● Exercise prompt: Quote the listing below in full and exactly as written, but omit every picture.

● Listed records:

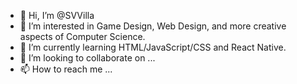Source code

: - 👋 Hi, I’m @SVVilla
- 👀 I’m interested in Game Design, Web Design, and more creative aspects of Computer Science.
- 🌱 I’m currently learning HTML/JavaScript/CSS and React Native.
- 💞️ I’m looking to collaborate on ...
- 📫 How to reach me ...

<!---
SVVilla/SVVilla is a ✨ special ✨ repository because its `README.md` (this file) appears on your GitHub profile.
You can click the Preview link to take a look at your changes.
--->
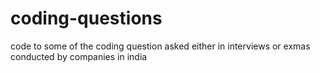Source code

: # coding-questions
code to some of the coding question asked either in interviews or exmas conducted by companies in india
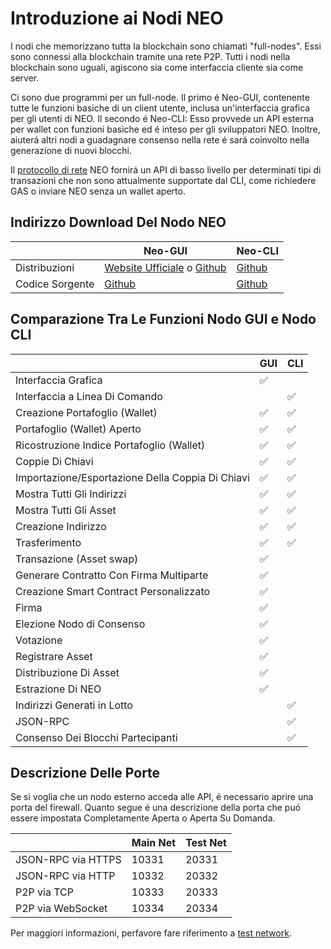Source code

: # Introduzione ai Nodi NEO
I nodi che memorizzano tutta la blockchain sono chiamati "full-nodes". Essi sono connessi alla blockchain tramite una rete P2P. Tutti i nodi nella blockchain sono uguali, agiscono sia come interfaccia cliente sia come server.

Ci sono due programmi per un full-node. Il primo é Neo-GUI, contenente tutte le funzioni basiche di un client utente, inclusa un'interfaccia grafica per gli utenti di NEO. Il secondo é Neo-CLI: Esso provvede un API esterna per wallet con funzioni basiche ed é inteso per gli sviluppatori NEO. Inoltre, aiuterá altri nodi a guadagnare consenso nella rete é sará coinvolto nella generazione di nuovi blocchi.

Il [protocollo di rete](protocollo-di-rete.md) NEO fornirá un API di basso livello per determinati tipi di transazioni che non sono attualmente supportate dal CLI, come richiedere GAS o inviare NEO senza un wallet aperto. 

## Indirizzo Download Del Nodo NEO

|      | Neo-GUI                        | Neo-CLI                        |
| ---- | ---------------------------------------- | ---------------------------------------- |
| Distribuzioni | [Website Ufficiale](https://www.neo.org/download) o [Github](https://github.com/neo-project/neo-gui/releases) | [Github](https://github.com/neo-project/neo-cli/releases) |
| Codice Sorgente | [Github](https://github.com/neo-project/neo-gui) | [Github](https://github.com/neo-project/neo-cli) |

## Comparazione Tra Le Funzioni Nodo GUI e Nodo CLI

|           | GUI  | CLI  |
| --------- | ---- | ---- |
| Interfaccia Grafica | ✅    |      |
| Interfaccia a Linea Di Comando |      | ✅    |
| Creazione Portafoglio (Wallet) | ✅    | ✅    |
| Portafoglio (Wallet) Aperto | ✅    | ✅  |
| Ricostruzione Indice Portafoglio (Wallet)| ✅    | ✅    |
| Coppie Di Chiavi | ✅    | ✅    |
| Importazione/Esportazione Della Coppia Di Chiavi| ✅    | ✅    |
| Mostra Tutti Gli Indirizzi | ✅    | ✅    |
| Mostra Tutti Gli Asset | ✅    | ✅    |
| Creazione Indirizzo | ✅    | ✅    |
| Trasferimento | ✅    | ✅    |
| Transazione (Asset swap)  | ✅    |      |
| Generare Contratto Con Firma Multiparte | ✅    |      |
| Creazione Smart Contract Personalizzato | ✅    |      |
| Firma | ✅    |      |
| Elezione Nodo di Consenso | ✅    |      |
| Votazione | ✅    |      |
| Registrare Asset | ✅    |      |
| Distribuzione Di Asset | ✅    |      |
| Estrazione Di NEO | ✅    |      |
| Indirizzi Generati in Lotto   |      | ✅    |
| JSON-RPC |      | ✅    |
| Consenso Dei Blocchi Partecipanti |      | ✅    |

## Descrizione Delle Porte

Se si voglia che un nodo esterno acceda alle API, é necessario aprire una porta del firewall. Quanto segue é una descrizione della porta che puó essere impostata Completamente Aperta o Aperta Su Domanda.

|                    | Main Net | Test Net |
| ------------------ | ------------ | ------------- |
| JSON-RPC via HTTPS | 10331        | 20331         |
| JSON-RPC via HTTP  | 10332        | 20332         |
| P2P via TCP        | 10333        | 20333         |
| P2P via WebSocket  | 10334        | 20334         |

Per maggiori informazioni, perfavore fare riferimento a [test network](testnet.md).
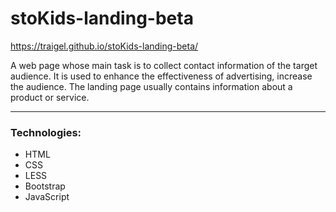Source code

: # stoKids-landing-beta

https://traigel.github.io/stoKids-landing-beta/

A web page whose main task is to collect contact information of the target audience. It is used to enhance the effectiveness of advertising, increase the audience. The landing page usually contains information about a product or service.

---

### Technologies:

- HTML
- CSS
- LESS
- Bootstrap
- JavaScript
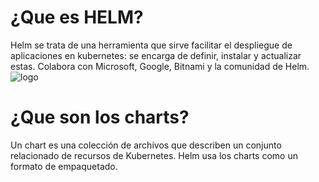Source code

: # ¿Que es HELM?
Helm se trata  de una herramienta que sirve facilitar el despliegue de aplicaciones en kubernetes: se encarga de definir, instalar y actualizar estas. Colabora con Microsoft, Google, Bitnami y la comunidad de Helm.
![logo](https://www.adictosaltrabajo.com/wp-content/uploads/2020/05/Captura-de-pantalla-2020-05-08-a-las-14.24.42-1068x587.png)

# ¿Que son los charts?

Un chart es una colección de archivos que describen un conjunto relacionado de recursos de Kubernetes. Helm usa los charts como un formato de empaquetado.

● Solution to this task:
Source code

: - 👋 Hi, I’m @SVVilla
- 👀 I’m interested in Game Design, Web Design, and more creative aspects of Computer Science.
- 🌱 I’m currently learning HTML/JavaScript/CSS and React Native.
- 💞️ I’m looking to collaborate on ...
- 📫 How to reach me ...

<!---
SVVilla/SVVilla is a ✨ special ✨ repository because its `README.md` (this file) appears on your GitHub profile.
You can click the Preview link to take a look at your changes.
--->
Source code

: # coding-questions
code to some of the coding question asked either in interviews or exmas conducted by companies in india
Source code

: # Introduzione ai Nodi NEO
I nodi che memorizzano tutta la blockchain sono chiamati "full-nodes". Essi sono connessi alla blockchain tramite una rete P2P. Tutti i nodi nella blockchain sono uguali, agiscono sia come interfaccia cliente sia come server.

Ci sono due programmi per un full-node. Il primo é Neo-GUI, contenente tutte le funzioni basiche di un client utente, inclusa un'interfaccia grafica per gli utenti di NEO. Il secondo é Neo-CLI: Esso provvede un API esterna per wallet con funzioni basiche ed é inteso per gli sviluppatori NEO. Inoltre, aiuterá altri nodi a guadagnare consenso nella rete é sará coinvolto nella generazione di nuovi blocchi.

Il [protocollo di rete](protocollo-di-rete.md) NEO fornirá un API di basso livello per determinati tipi di transazioni che non sono attualmente supportate dal CLI, come richiedere GAS o inviare NEO senza un wallet aperto. 

## Indirizzo Download Del Nodo NEO

|      | Neo-GUI                        | Neo-CLI                        |
| ---- | ---------------------------------------- | ---------------------------------------- |
| Distribuzioni | [Website Ufficiale](https://www.neo.org/download) o [Github](https://github.com/neo-project/neo-gui/releases) | [Github](https://github.com/neo-project/neo-cli/releases) |
| Codice Sorgente | [Github](https://github.com/neo-project/neo-gui) | [Github](https://github.com/neo-project/neo-cli) |

## Comparazione Tra Le Funzioni Nodo GUI e Nodo CLI

|           | GUI  | CLI  |
| --------- | ---- | ---- |
| Interfaccia Grafica | ✅    |      |
| Interfaccia a Linea Di Comando |      | ✅    |
| Creazione Portafoglio (Wallet) | ✅    | ✅    |
| Portafoglio (Wallet) Aperto | ✅    | ✅  |
| Ricostruzione Indice Portafoglio (Wallet)| ✅    | ✅    |
| Coppie Di Chiavi | ✅    | ✅    |
| Importazione/Esportazione Della Coppia Di Chiavi| ✅    | ✅    |
| Mostra Tutti Gli Indirizzi | ✅    | ✅    |
| Mostra Tutti Gli Asset | ✅    | ✅    |
| Creazione Indirizzo | ✅    | ✅    |
| Trasferimento | ✅    | ✅    |
| Transazione (Asset swap)  | ✅    |      |
| Generare Contratto Con Firma Multiparte | ✅    |      |
| Creazione Smart Contract Personalizzato | ✅    |      |
| Firma | ✅    |      |
| Elezione Nodo di Consenso | ✅    |      |
| Votazione | ✅    |      |
| Registrare Asset | ✅    |      |
| Distribuzione Di Asset | ✅    |      |
| Estrazione Di NEO | ✅    |      |
| Indirizzi Generati in Lotto   |      | ✅    |
| JSON-RPC |      | ✅    |
| Consenso Dei Blocchi Partecipanti |      | ✅    |

## Descrizione Delle Porte

Se si voglia che un nodo esterno acceda alle API, é necessario aprire una porta del firewall. Quanto segue é una descrizione della porta che puó essere impostata Completamente Aperta o Aperta Su Domanda.

|                    | Main Net | Test Net |
| ------------------ | ------------ | ------------- |
| JSON-RPC via HTTPS | 10331        | 20331         |
| JSON-RPC via HTTP  | 10332        | 20332         |
| P2P via TCP        | 10333        | 20333         |
| P2P via WebSocket  | 10334        | 20334         |

Per maggiori informazioni, perfavore fare riferimento a [test network](testnet.md).
Source code

: # stoKids-landing-beta

https://traigel.github.io/stoKids-landing-beta/

A web page whose main task is to collect contact information of the target audience. It is used to enhance the effectiveness of advertising, increase the audience. The landing page usually contains information about a product or service.

---

### Technologies:

- HTML
- CSS
- LESS
- Bootstrap
- JavaScript
Source code

: # ¿Que es HELM?
Helm se trata  de una herramienta que sirve facilitar el despliegue de aplicaciones en kubernetes: se encarga de definir, instalar y actualizar estas. Colabora con Microsoft, Google, Bitnami y la comunidad de Helm.
![logo](https://www.adictosaltrabajo.com/wp-content/uploads/2020/05/Captura-de-pantalla-2020-05-08-a-las-14.24.42-1068x587.png)

# ¿Que son los charts?

Un chart es una colección de archivos que describen un conjunto relacionado de recursos de Kubernetes. Helm usa los charts como un formato de empaquetado.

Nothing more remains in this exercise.